Exercise aim:
Please copy each line of the records below that includes the word "quotes".

Study material:
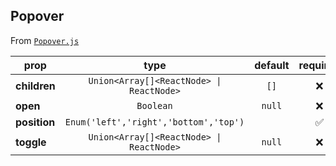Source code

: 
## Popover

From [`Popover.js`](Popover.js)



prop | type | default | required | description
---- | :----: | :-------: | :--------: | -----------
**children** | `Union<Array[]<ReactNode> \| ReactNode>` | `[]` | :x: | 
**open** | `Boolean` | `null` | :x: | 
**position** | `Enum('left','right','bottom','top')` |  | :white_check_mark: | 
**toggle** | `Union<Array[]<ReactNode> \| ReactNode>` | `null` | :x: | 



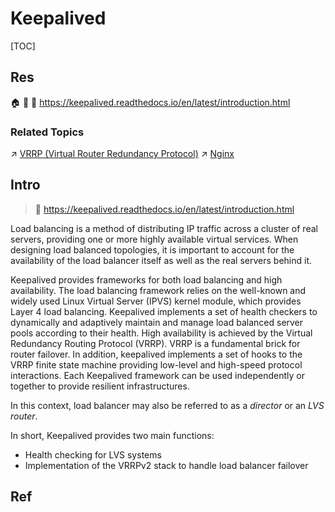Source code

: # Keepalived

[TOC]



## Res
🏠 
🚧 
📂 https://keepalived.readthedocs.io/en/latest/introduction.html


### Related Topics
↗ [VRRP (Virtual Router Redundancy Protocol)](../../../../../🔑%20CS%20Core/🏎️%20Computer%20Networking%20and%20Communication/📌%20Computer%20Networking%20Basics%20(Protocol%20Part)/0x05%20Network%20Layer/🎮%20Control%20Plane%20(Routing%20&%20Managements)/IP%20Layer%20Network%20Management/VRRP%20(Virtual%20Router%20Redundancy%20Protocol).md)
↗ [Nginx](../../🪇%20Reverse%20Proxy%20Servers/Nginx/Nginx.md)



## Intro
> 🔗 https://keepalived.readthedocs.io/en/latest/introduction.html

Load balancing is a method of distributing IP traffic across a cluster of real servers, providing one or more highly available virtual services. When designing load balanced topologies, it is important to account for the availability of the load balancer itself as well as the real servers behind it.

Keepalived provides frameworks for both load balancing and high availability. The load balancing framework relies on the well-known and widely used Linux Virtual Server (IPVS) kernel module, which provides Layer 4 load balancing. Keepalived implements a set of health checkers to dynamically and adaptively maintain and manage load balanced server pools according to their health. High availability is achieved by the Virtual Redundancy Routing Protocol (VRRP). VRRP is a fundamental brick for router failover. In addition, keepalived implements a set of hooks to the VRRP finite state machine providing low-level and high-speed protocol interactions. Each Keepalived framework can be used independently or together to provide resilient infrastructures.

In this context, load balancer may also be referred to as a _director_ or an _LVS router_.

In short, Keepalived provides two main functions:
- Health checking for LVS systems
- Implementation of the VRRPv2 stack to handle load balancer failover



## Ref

---

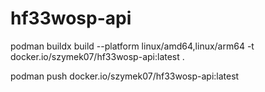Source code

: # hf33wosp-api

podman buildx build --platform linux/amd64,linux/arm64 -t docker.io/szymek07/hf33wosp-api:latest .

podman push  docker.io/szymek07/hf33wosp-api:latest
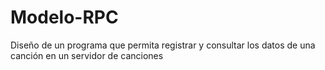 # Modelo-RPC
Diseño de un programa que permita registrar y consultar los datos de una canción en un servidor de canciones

---

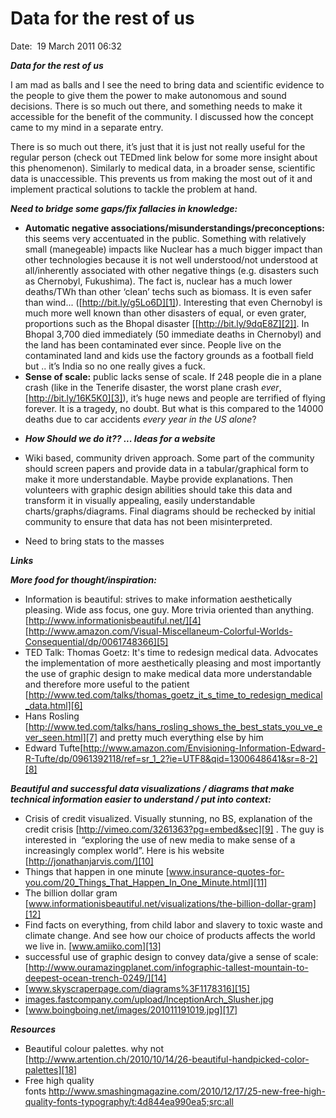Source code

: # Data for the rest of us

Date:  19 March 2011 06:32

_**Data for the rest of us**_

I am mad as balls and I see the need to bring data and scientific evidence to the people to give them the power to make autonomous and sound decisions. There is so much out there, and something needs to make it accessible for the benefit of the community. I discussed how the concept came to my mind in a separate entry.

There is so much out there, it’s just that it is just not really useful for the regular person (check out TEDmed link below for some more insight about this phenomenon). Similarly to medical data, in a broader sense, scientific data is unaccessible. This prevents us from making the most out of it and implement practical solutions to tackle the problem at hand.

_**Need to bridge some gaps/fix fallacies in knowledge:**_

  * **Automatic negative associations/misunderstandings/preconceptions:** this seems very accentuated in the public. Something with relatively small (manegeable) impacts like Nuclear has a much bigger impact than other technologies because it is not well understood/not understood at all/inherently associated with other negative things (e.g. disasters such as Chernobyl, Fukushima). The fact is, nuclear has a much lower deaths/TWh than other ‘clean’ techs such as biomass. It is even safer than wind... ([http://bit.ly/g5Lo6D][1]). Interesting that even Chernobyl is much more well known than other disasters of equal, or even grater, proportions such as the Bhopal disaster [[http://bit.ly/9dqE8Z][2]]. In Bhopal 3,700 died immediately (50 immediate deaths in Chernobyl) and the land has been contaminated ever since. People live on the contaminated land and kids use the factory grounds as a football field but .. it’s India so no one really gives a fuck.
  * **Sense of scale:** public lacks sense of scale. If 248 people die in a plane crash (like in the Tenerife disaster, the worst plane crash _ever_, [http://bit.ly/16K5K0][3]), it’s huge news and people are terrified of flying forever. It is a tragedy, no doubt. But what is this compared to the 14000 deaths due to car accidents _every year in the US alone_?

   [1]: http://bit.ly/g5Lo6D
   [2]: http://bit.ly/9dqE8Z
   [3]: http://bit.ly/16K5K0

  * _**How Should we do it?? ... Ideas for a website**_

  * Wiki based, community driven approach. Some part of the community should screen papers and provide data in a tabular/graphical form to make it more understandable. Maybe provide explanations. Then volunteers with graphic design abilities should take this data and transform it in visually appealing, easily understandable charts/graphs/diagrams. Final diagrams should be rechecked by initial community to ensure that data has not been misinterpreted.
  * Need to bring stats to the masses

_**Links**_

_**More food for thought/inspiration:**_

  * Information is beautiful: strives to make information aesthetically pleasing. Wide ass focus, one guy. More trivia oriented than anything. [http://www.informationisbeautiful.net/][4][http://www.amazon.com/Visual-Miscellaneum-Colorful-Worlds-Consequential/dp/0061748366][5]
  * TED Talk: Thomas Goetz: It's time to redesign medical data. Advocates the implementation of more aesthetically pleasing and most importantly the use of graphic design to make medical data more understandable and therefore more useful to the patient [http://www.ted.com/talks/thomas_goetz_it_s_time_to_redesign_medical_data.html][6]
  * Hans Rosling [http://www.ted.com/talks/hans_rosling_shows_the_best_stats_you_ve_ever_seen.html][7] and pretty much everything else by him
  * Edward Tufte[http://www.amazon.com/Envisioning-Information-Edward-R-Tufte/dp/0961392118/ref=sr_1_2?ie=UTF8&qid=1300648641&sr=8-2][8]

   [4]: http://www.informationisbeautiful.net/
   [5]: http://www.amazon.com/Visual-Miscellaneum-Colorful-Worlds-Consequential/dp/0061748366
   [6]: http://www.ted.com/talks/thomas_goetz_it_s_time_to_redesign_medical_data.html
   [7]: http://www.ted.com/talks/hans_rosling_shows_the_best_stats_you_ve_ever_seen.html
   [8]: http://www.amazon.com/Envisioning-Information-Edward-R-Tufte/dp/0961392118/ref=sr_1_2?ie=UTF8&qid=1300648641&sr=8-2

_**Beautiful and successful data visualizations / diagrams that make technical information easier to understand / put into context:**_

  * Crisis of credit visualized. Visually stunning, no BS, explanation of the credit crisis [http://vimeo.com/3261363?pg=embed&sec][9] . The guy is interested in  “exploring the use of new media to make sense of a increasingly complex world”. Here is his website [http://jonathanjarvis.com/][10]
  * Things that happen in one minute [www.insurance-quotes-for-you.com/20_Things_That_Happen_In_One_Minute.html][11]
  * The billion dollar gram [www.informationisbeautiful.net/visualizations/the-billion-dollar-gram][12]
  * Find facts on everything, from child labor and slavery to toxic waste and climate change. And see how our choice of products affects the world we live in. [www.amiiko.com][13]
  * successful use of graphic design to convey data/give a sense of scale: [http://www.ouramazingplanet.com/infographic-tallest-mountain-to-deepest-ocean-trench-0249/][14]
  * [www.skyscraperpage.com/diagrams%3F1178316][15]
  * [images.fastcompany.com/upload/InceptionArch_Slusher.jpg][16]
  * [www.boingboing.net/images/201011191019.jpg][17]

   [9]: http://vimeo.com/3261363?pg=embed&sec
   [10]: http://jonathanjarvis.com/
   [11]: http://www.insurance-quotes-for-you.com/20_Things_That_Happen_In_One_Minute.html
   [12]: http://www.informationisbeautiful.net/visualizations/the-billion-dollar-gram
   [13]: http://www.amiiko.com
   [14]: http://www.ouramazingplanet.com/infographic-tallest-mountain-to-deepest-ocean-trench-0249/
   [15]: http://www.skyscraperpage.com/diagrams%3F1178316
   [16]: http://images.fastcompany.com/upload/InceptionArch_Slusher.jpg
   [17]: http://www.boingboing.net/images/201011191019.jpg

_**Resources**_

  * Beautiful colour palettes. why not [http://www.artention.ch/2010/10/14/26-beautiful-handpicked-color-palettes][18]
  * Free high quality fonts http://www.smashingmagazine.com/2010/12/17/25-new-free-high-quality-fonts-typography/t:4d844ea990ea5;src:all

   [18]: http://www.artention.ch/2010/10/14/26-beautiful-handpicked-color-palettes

Exercise output:
  * Things that happen in one minute [www.insurance-quotes-for-you.com/20_Things_That_Happen_In_One_Minute.html][11]
   [11]: http://www.insurance-quotes-for-you.com/20_Things_That_Happen_In_One_Minute.html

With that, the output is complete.